What if two such people were, say, reimagined by a playwright as a closeted gay man facing a darkly abusive situation and a prisoner of war captured in the Middle East?
In Seinuk’s new play, From the Deep, premiering through March 28 at the Boston Center for the Arts, Seinuk fictionalizes aspects of two frightening true stories—the 2012 disappearance of the BAC student and the 2006–2011 abduction of an Israeli soldier. She places her two characters together in her parallel universe where people of disparate backgrounds and beliefs can reach out to one another and learn to face, and even hope to overcome, the worst of ordeals.

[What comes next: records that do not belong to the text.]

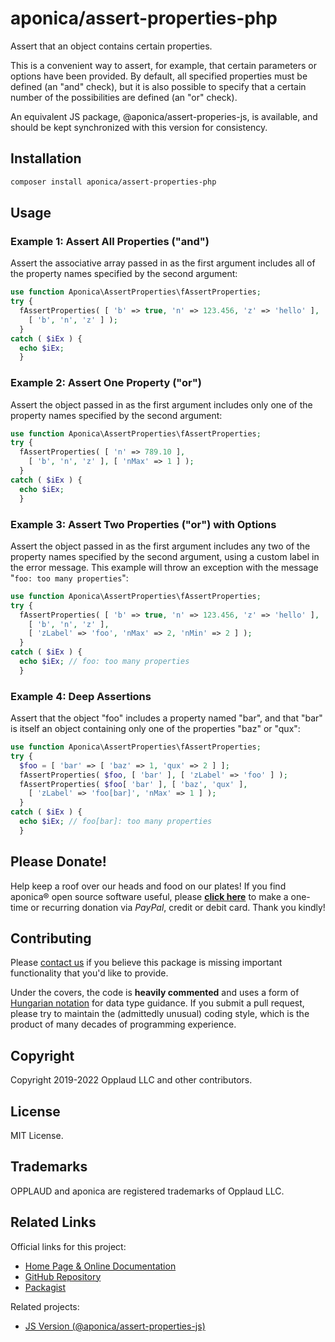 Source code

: # aponica/assert-properties-php

Assert that an object contains certain properties.

This is a convenient way to assert, for example, that certain parameters
or options have been provided. By default, all specified properties must
be defined (an "and" check), but it is also possible to specify that a
certain number of the possibilities are defined (an "or" check).

An equivalent JS package, @aponica/assert-properies-js, is available,
and should be kept synchronized with this version for consistency.

<a name="installation"></a>
## Installation

```sh
composer install aponica/assert-properties-php
```

<a name="usage"></a>
## Usage

### Example 1: Assert All Properties ("and")

Assert the associative array passed in as the first argument includes all of 
the property names specified by the second argument:

```php
use function Aponica\AssertProperties\fAssertProperties;
try {
  fAssertProperties( [ 'b' => true, 'n' => 123.456, 'z' => 'hello' ],
    [ 'b', 'n', 'z' ] );
  }
catch ( $iEx ) {
  echo $iEx;
  }
```

### Example 2: Assert One Property ("or")

Assert the object passed in as the first argument includes only one of the
property names specified by the second argument:

```php
use function Aponica\AssertProperties\fAssertProperties;
try {
  fAssertProperties( [ 'n' => 789.10 ],
    [ 'b', 'n', 'z' ], [ 'nMax' => 1 ] );
  }
catch ( $iEx ) {
  echo $iEx;
  }
```

### Example 3: Assert Two Properties ("or") with Options

Assert the object passed in as the first argument includes any two of the
property names specified by the second argument, using a custom label in 
the error message. This example will throw an exception with the message
"`foo: too many properties`":

```php
use function Aponica\AssertProperties\fAssertProperties;
try {
  fAssertProperties( [ 'b' => true, 'n' => 123.456, 'z' => 'hello' ],
    [ 'b', 'n', 'z' ], 
    [ 'zLabel' => 'foo', 'nMax' => 2, 'nMin' => 2 ] );
  }
catch ( $iEx ) {
  echo $iEx; // foo: too many properties
  }
```

### Example 4: Deep Assertions

Assert that the object "foo" includes a property named "bar", and that "bar"
is itself an object containing only one of the properties "baz" or "qux":

```php
use function Aponica\AssertProperties\fAssertProperties;
try {
  $foo = [ 'bar' => [ 'baz' => 1, 'qux' => 2 ] ];
  fAssertProperties( $foo, [ 'bar' ], [ 'zLabel' => 'foo' ] );
  fAssertProperties( $foo[ 'bar' ], [ 'baz', 'qux' ], 
    [ 'zLabel' => 'foo[bar]', 'nMax' => 1 ] );
  }
catch ( $iEx ) {
  echo $iEx; // foo[bar]: too many properties
  }
```

## Please Donate!

Help keep a roof over our heads and food on our plates! 
If you find aponica® open source software useful, please 
**[click here](https://www.paypal.com/biz/fund?id=BEHTAS8WARM68)** 
to make a one-time or recurring donation via *PayPal*, credit 
or debit card. Thank you kindly!


## Contributing

Please [contact us](https://aponica.com/contact/) if you believe this package
is missing important functionality that you'd like to provide.

Under the covers, the code is **heavily commented** and uses a form of
[Hungarian notation](https://en.wikipedia.org/wiki/Hungarian_notation) 
for data type guidance. If you submit a pull request, please try to maintain
the (admittedly unusual) coding style, which is the product of many decades
of programming experience.

## Copyright

Copyright 2019-2022 Opplaud LLC and other contributors.

## License

MIT License.

## Trademarks

OPPLAUD and aponica are registered trademarks of Opplaud LLC.

## Related Links

Official links for this project:

* [Home Page & Online Documentation](https://aponica.com/docs/assert-properties-php/)
* [GitHub Repository](https://github.com/aponica/assert-properties-php)
* [Packagist](https://packagist.org/packages/aponica/assert-properties-php)
  
Related projects:

* [JS Version (@aponica/assert-properties-js)](https://aponica.com/docs/assert-properties-js/)
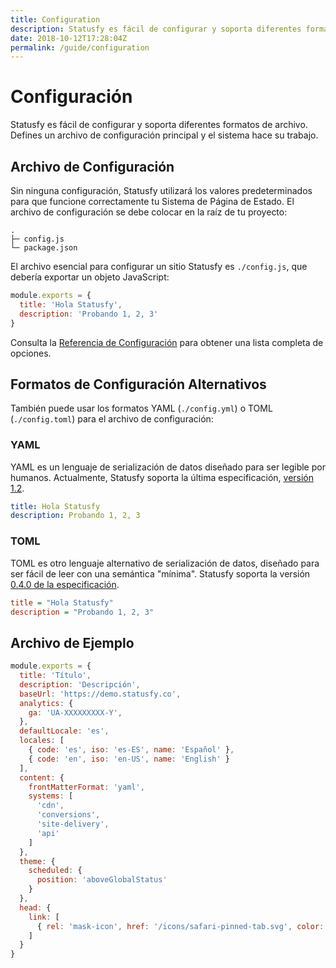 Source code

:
 ```yaml
---
title: Configuration
description: Statusfy es fácil de configurar y soporta diferentes formatos de archivo. Defines un archivo de configuración principal y el sistema hace su trabajo.
date: 2018-10-12T17:28:04Z
permalink: /guide/configuration
---
```


# Configuración

Statusfy es fácil de configurar y soporta diferentes formatos de archivo. Defines un archivo de configuración principal y el sistema hace su trabajo.

## Archivo de Configuración

Sin ninguna configuración, Statusfy utilizará los valores predeterminados para que funcione correctamente tu Sistema de Página de Estado. El archivo de configuración se debe colocar en la raíz de tu proyecto:

```
.
├─ config.js
└─ package.json
```

El archivo esencial para configurar un sitio Statusfy es `./config.js`, que debería exportar un objeto JavaScript:

``` js
module.exports = {
  title: 'Hola Statusfy',
  description: 'Probando 1, 2, 3'
}
```

Consulta la [Referencia de Configuración](../config/README.md) para obtener una lista completa de opciones.

## Formatos de Configuración Alternativos

También puede usar los formatos YAML (`./config.yml`) o TOML (`./config.toml`) para el archivo de configuración:

### YAML

YAML es un lenguaje de serialización de datos diseñado para ser legible por humanos. Actualmente, Statusfy soporta la última especificación, [versión 1.2](http://yaml.org/spec/1.2/spec.html).

``` yaml
title: Hola Statusfy
description: Probando 1, 2, 3
```

### TOML

TOML es otro lenguaje alternativo de serialización de datos, diseñado para ser fácil de leer con una semántica "mínima". Statusfy soporta la versión [0.4.0 de la especificación](https://github.com/toml-lang/toml/blob/master/versions/en/toml-v0.4.0.md).

``` ini
title = "Hola Statusfy"
description = "Probando 1, 2, 3"
```

## Archivo de Ejemplo

```javascript
module.exports = {
  title: 'Título',
  description: 'Descripción',
  baseUrl: 'https://demo.statusfy.co',
  analytics: {
    ga: 'UA-XXXXXXXXX-Y',
  },
  defaultLocale: 'es',
  locales: [
    { code: 'es', iso: 'es-ES', name: 'Español' },
    { code: 'en', iso: 'en-US', name: 'English' }
  ],
  content: {
    frontMatterFormat: 'yaml',
    systems: [
      'cdn',
      'conversions',
      'site-delivery',
      'api'
    ]
  },
  theme: {
    scheduled: {
      position: 'aboveGlobalStatus'
    }
  },
  head: {
    link: [
      { rel: 'mask-icon', href: '/icons/safari-pinned-tab.svg', color: '#3e4e88' }
    ]
  }
}
```
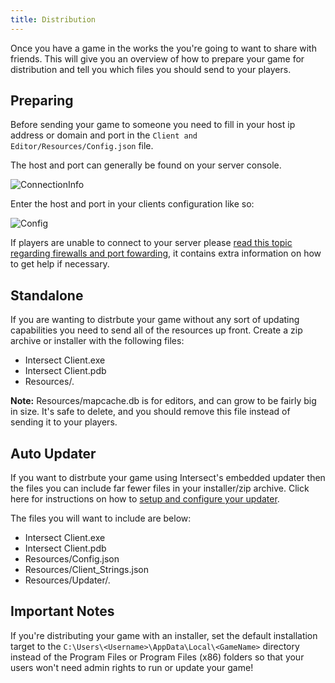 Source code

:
 ```yaml
---
title: Distribution
---
```


Once you have a game in the works the you're going to want to share with friends. This will give you an overview of how to prepare your game for distribution and tell you which files you should send to your players.

## Preparing

Before sending your game to someone you need to fill in your host ip address or domain and port in the `Client and Editor/Resources/Config.json` file.

The host and port can generally be found on your server console.

![ConnectionInfo](https://www.ascensiongamedev.com/resources/filehost/70a5bade6f21a447be2fc5cd67f595e2.png)

Enter the host and port in your clients configuration like so:

![Config](https://www.ascensiongamedev.com/resources/filehost/92bf25d1b796322e3b44538ae614b33f.png)

If players are unable to connect to your server please [read this topic regarding firewalls and port fowarding](https://www.ascensiongamedev.com/topic/3432-read-first-getting-your-game-online/), it contains extra information on how to get help if necessary.

## Standalone

If you are wanting to distrbute your game without any sort of updating capabilities you need to send all of the resources up front. Create a zip archive or installer with the following files:

- Intersect Client.exe
- Intersect Client.pdb
- Resources/_._

**Note:** Resources/mapcache.db is for editors, and can grow to be fairly big in size. It's safe to delete, and you should remove this file instead of sending it to your players.

## Auto Updater

If you want to distrbute your game using Intersect's embedded updater then the files you can include far fewer files in your installer/zip archive. Click here for instructions on how to [setup and configure your updater](./updater.md).

The files you will want to include are below:

- Intersect Client.exe
- Intersect Client.pdb
- Resources/Config.json
- Resources/Client_Strings.json
- Resources/Updater/_._

## Important Notes

If you're distributing your game with an installer, set the default installation target to the `C:\Users\<Username>\AppData\Local\<GameName>` directory instead of the Program Files or Program Files (x86) folders so that your users won't need admin rights to run or update your game!
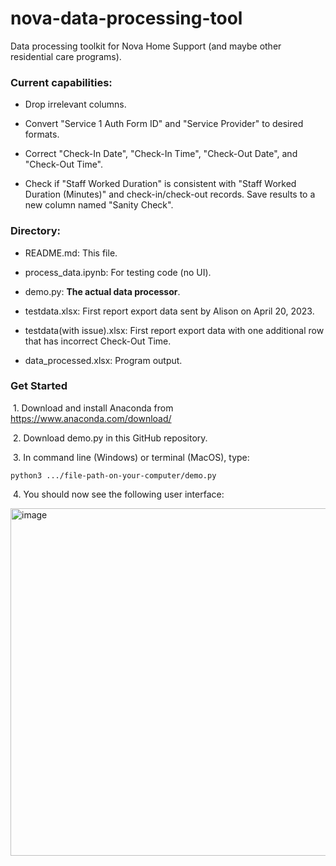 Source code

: # nova-data-processing-tool

Data processing toolkit for Nova Home Support (and maybe other residential care programs).

### Current capabilities:
* Drop irrelevant columns.

* Convert "Service 1 Auth Form ID" and "Service Provider" to desired formats.

* Correct "Check-In Date", "Check-In Time", "Check-Out Date", and "Check-Out Time".

* Check if "Staff Worked Duration" is consistent with "Staff Worked Duration (Minutes)" and check-in/check-out records. 
Save results to a new column named "Sanity Check".

### Directory:

  * README.md: This file.
  
  * process_data.ipynb: For testing code (no UI).
  
  * demo.py: **The actual data processor**.
  
  * testdata.xlsx: First report export data sent by Alison on April 20, 2023.
  
  * testdata(with issue).xlsx: First report export data with one additional row that has incorrect Check-Out Time.
  
  * data_processed.xlsx: Program output.

### Get Started

&nbsp;1. Download and install Anaconda from https://www.anaconda.com/download/

&nbsp;2. Download demo.py in this GitHub repository. 

&nbsp;3. In command line (Windows) or terminal (MacOS), type:

```shell
python3 .../file-path-on-your-computer/demo.py
```

&nbsp;4. You should now see the following user interface:

<img width="556" alt="image" src="https://user-images.githubusercontent.com/29806214/233531604-a1c7e24d-095a-4a18-930d-0ab9ec3b3c2a.png">
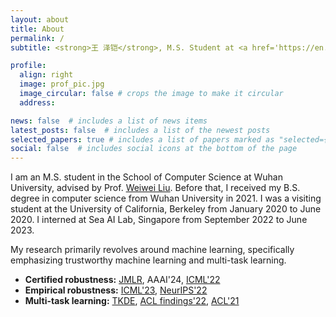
 ```yaml
---
layout: about
title: About
permalink: /
subtitle: <strong>王 泽铠</strong>, M.S. Student at <a href='https://en.whu.edu.cn'>Wuhan University</a>

profile:
  align: right
  image: prof_pic.jpg
  image_circular: false # crops the image to make it circular
  address: 

news: false  # includes a list of news items
latest_posts: false  # includes a list of the newest posts
selected_papers: true # includes a list of papers marked as "selected={true}"
social: false  # includes social icons at the bottom of the page
---
```




I am an M.S. student in the School of Computer Science at Wuhan University, advised by Prof. [Weiwei Liu](https://sites.google.com/site/weiweiliuhomepage). Before that, I received my B.S. degree in computer science from Wuhan University in 2021. I was a visiting student at the University of California, Berkeley from January 2020 to June 2020. I interned at Sea AI Lab, Singapore from September 2022 to June 2023. 

My research primarily revolves around machine learning, specifically emphasizing trustworthy machine learning and multi-task learning.

- **Certified robustness:** [JMLR](http://jmlr.org/papers/v24/23-0668.html), AAAI'24, [ICML'22](https://proceedings.mlr.press/v162/wang22q.html)
- **Empirical robustness:** [ICML'23](https://proceedings.mlr.press/v202/wang23ad.html), [NeurIPS'22](https://papers.nips.cc/paper_files/paper/2022/hash/a80ebbb4ec9e9b39789318a0a61e2e43-Abstract-Conference.html)
- **Multi-task learning:** [TKDE](https://ieeexplore.ieee.org/abstract/document/9893398), [ACL findings'22](https://aclanthology.org/2022.findings-acl.271), [ACL'21](https://aclanthology.org/2021.acl-long.428)

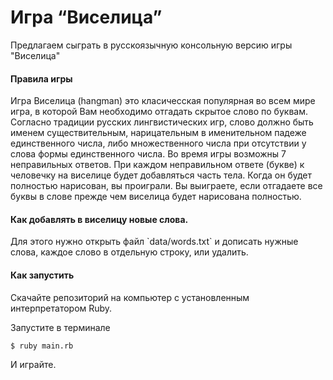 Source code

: <h1 aling="center">Игра “Виселица”</h1>

Предлагаем сыграть в русскоязычную консольную версию игры "Виселица" 

<h4> Правила игры</h4>
  Игра Виселица (hangman) это класичесская популярная во всем мире игра, в которой Вам необходимо отгадать скрытое слово по буквам.
  Согласно традиции русских лингвистических игр, слово должно быть именем существительным, нарицательным в именительном падеже единственного числа, либо множественного числа при отсутствии у слова формы единственного числа.
  Во время игры возможны 7 неправильных ответов. При каждом неправильном ответе (букве) к человечку на виселице будет добавляться часть тела. Когда он будет полностью нарисован, вы проиграли.
  Вы выиграете, если отгадаете все буквы в слове прежде чем виселица будет нарисована полностью.
	
  <h4>Как добавлять в виселицу новые слова.</h4>
  Для этого нужно открыть файл `data/words.txt` и дописать нужные слова, каждое слово в отдельную строку, или удалить.
  
  
<h4>Как  запустить</h4>
   
   Скачайте репозиторий на компьютер с установленным интерпретатором Ruby.

Запустите в терминале 
```
$ ruby main.rb
```

И играйте.
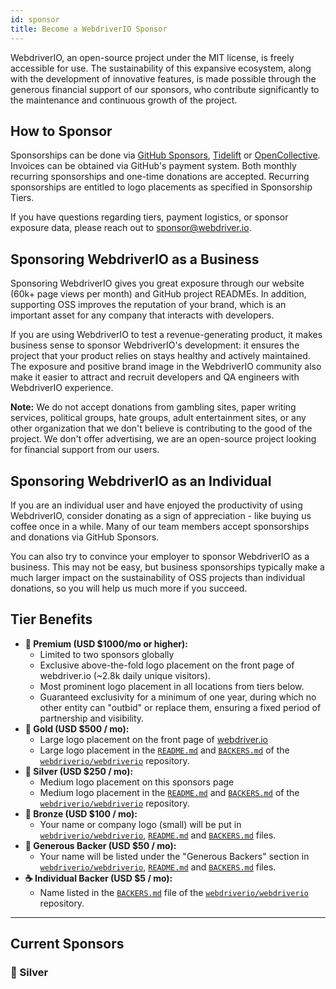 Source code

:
 ```yaml
---
id: sponsor
title: Become a WebdriverIO Sponsor
---
```


WebdriverIO, an open-source project under the MIT license, is freely accessible for use. The sustainability of this expansive ecosystem, along with the development of innovative features, is made possible through the generous financial support of our sponsors, who contribute significantly to the maintenance and continuous growth of the project.

## How to Sponsor​
Sponsorships can be done via [GitHub Sponsors](https://github.com/sponsors/webdriverio), [Tidelift](enterprise) or [OpenCollective](https://opencollective.com/webdriverio). Invoices can be obtained via GitHub's payment system. Both monthly recurring sponsorships and one-time donations are accepted. Recurring sponsorships are entitled to logo placements as specified in Sponsorship Tiers.

If you have questions regarding tiers, payment logistics, or sponsor exposure data, please reach out to [sponsor@webdriver.io](mailto:sponsor@webdriver.io).

## Sponsoring WebdriverIO as a Business​
Sponsoring WebdriverIO gives you great exposure through our website (60k+ page views per month) and GitHub project READMEs. In addition, supporting OSS improves the reputation of your brand, which is an important asset for any company that interacts with developers.

If you are using WebdriverIO to test a revenue-generating product, it makes business sense to sponsor WebdriverIO's development: it ensures the project that your product relies on stays healthy and actively maintained. The exposure and positive brand image in the WebdriverIO community also make it easier to attract and recruit developers and QA engineers with WebdriverIO experience.

__Note:__ We do not accept donations from gambling sites, paper writing services, political groups, hate groups, adult entertainment sites, or any other organization that we don't believe is contributing to the good of the project. We don't offer advertising, we are an open-source project looking for financial support from our users.

## Sponsoring WebdriverIO as an Individual​
If you are an individual user and have enjoyed the productivity of using WebdriverIO, consider donating as a sign of appreciation - like buying us coffee once in a while. Many of our team members accept sponsorships and donations via GitHub Sponsors.

You can also try to convince your employer to sponsor WebdriverIO as a business. This may not be easy, but business sponsorships typically make a much larger impact on the sustainability of OSS projects than individual donations, so you will help us much more if you succeed.

## Tier Benefits​

- __💎 Premium (USD $1000/mo or higher):__
  - Limited to two sponsors globally
  - Exclusive above-the-fold logo placement on the front page of webdriver.io (~2.8k daily unique visitors).
  - Most prominent logo placement in all locations from tiers below.
  - Guaranteed exclusivity for a minimum of one year, during which no other entity can "outbid" or replace them, ensuring a fixed period of partnership and visibility.
- __🥇 Gold (USD $500 / mo):__
  - Large logo placement on the front page of [webdriver.io](https://webdriver.io/)
  - Large logo placement in the [`README.md`](https://github.com/webdriverio/webdriverio/blob/main/README.md) and [`BACKERS.md`](https://github.com/webdriverio/webdriverio/blob/main/BACKERS.md) of the [`webdriverio/webdriverio`](https://github.com/webdriverio/webdriverio) repository.
- __🥈 Silver (USD $250 / mo):__
  - Medium logo placement on this sponsors page
  - Medium logo placement in the [`README.md`](https://github.com/webdriverio/webdriverio/blob/main/README.md) and [`BACKERS.md`](https://github.com/webdriverio/webdriverio/blob/main/BACKERS.md) of the [`webdriverio/webdriverio`](https://github.com/webdriverio/webdriverio) repository.
- __🥉 Bronze (USD $100 / mo):__
  - Your name or company logo (small) will be put in [`webdriverio/webdriverio`](https://github.com/webdriverio/webdriverio), [`README.md`](https://github.com/webdriverio/webdriverio/blob/main/README.md) and [`BACKERS.md`](https://github.com/webdriverio/webdriverio/blob/main/BACKERS.md) files.
- __🍺 Generous Backer (USD $50 / mo):__
  - Your name will be listed under the "Generous Backers" section in [`webdriverio/webdriverio`](https://github.com/webdriverio/webdriverio), [`README.md`](https://github.com/webdriverio/webdriverio/blob/main/README.md) and [`BACKERS.md`](https://github.com/webdriverio/webdriverio/blob/main/BACKERS.md) files.
- __☕️ Individual Backer (USD $5 / mo):__
  - Name listed in the [`BACKERS.md`](https://github.com/webdriverio/webdriverio/blob/main/BACKERS.md) file of the [`webdriverio/webdriverio`](https://github.com/webdriverio/webdriverio) repository.

---

## Current Sponsors

### 🥈 Silver

<ImageSwitcher
    lightImageSrc="/img/sponsors/lambdatest_black.svg"
    darkImageSrc="/img/sponsors/lambdatest_white.svg"
    alt="Lambdatest"
    link="https://www.lambdatest.com/"
/>
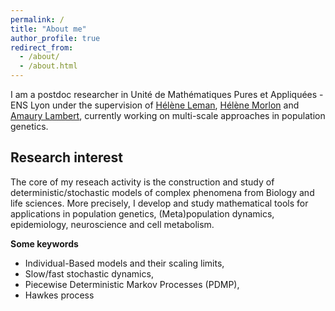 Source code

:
 ```yaml
---
permalink: /
title: "About me"
author_profile: true
redirect_from: 
  - /about/
  - /about.html
---
```


I am a postdoc researcher in Unité de Mathématiques Pures et Appliquées - ENS Lyon under the supervision of [Hélène Leman](http://perso.ens-lyon.fr/helene.leman/), [Hélène Morlon](https://www.phyloeco.bio.ens.psl.eu/) and [Amaury Lambert](https://smile.cnrs.fr/people/amaury/), currently working on multi-scale approaches in population genetics.


Research interest
------
The core of my reseach activity is the construction and study of deterministic/stochastic models of complex phenomena from Biology and life sciences. More precisely, I develop and study mathematical tools for applications in population genetics, (Meta)population dynamics, epidemiology, neuroscience and cell metabolism. 


**Some keywords**
- Individual-Based models and their scaling limits,
- Slow/fast stochastic dynamics,
- Piecewise Deterministic Markov Processes (PDMP),
- Hawkes process
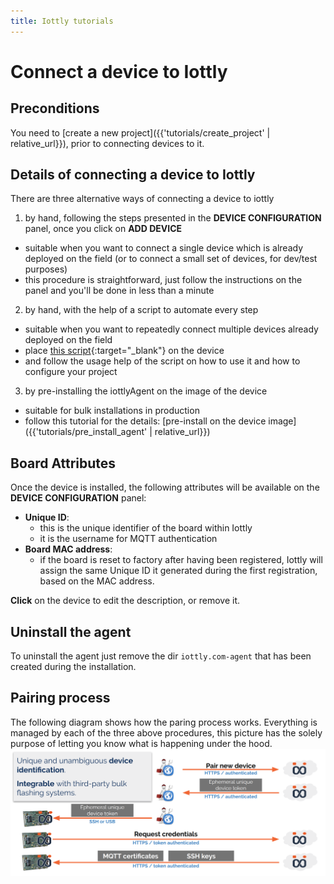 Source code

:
 ```yaml
---
title: Iottly tutorials
---
```


# Connect a device to Iottly

## Preconditions

You need to [create a new project]({{'tutorials/create_project' | relative_url}}), prior to connecting devices to it.

## Details of connecting a device to Iottly

There are three alternative ways of connecting a device to iottly

1. by hand, following the steps presented in the __DEVICE CONFIGURATION__ panel, once you click on __ADD DEVICE__
  - suitable when you want to connect a single device which is already deployed on the field (or to connect a small set of devices, for dev/test purposes)
  - this procedure is straightforward, just follow the instructions on the panel and you'll be done in less than a minute
2. by hand, with the help of a script to automate every step
  - suitable when you want to repeatedly connect multiple devices already deployed on the field
  - place [this script](../scripts/iottly-install-agent.sh){:target="_blank"} on the device
  - and follow the usage help of the script on how to use it and how to configure your project
3. by pre-installing the iottlyAgent on the image of the device
  - suitable for bulk installations in production
  - follow this tutorial for the details: [pre-install on the device image]({{'tutorials/pre_install_agent' | relative_url}})

##  Board Attributes

Once the device is installed, the following attributes will be available on the __DEVICE CONFIGURATION__ panel:

- **Unique ID**:
   - this is the unique identifier of the board within Iottly
   - it is the username for MQTT authentication
- **Board MAC address**:
   - if the board is reset to factory after having been registered, Iottly will assign the same Unique ID it generated during the first registration, based on the MAC address.

**Click** on the device to edit the description, or remove it.

## Uninstall the agent

To uninstall the agent just remove the dir `iottly.com-agent` that has been created during the installation.

## Pairing process

The following diagram shows how the paring process works.
Everything is managed by each of the three above procedures, this picture has the solely purpose of letting you know what is happening under the hood.
![iottly pairing](/images/iottly-pairing.png)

As Seinuk neatly summarizes the plot:
“After five years as an Israeli prisoner of war, Ilan believes his freedom is nearly in sight. In another part of the world, Andrew’s life hangs in the balance as he awaits his captors’ final move. Their two fates intertwine when they meet in a new dimension that has no regard for space and time. As their lives tick away, they must figure out a way to keep each other alive before they both go missing forever.”
Seldom has this reviewer seen a play set in a parallel universe, created entirely from the playwright’s imagination, transcend the genre of science fiction or the theater of the absurd. But like the best of Harold Pinter, that Nobel Prize-winning playwright, Seinuk and her cast and crew of this production have created a riveting theatrical experience. The audience not only clutches their seats to find out the final outcome of the two trapped men but also hangs onto their every sentence of dialog to learn how they come together to cope and hopefully overcome their similar yet totally different dilemmas.
“From the Deep” is the second production from the Boston Public Works playwrights, whose mission is to “forego the traditional routes for play development and produce one play by each of us, putting the power of production in the hands of the playwright.”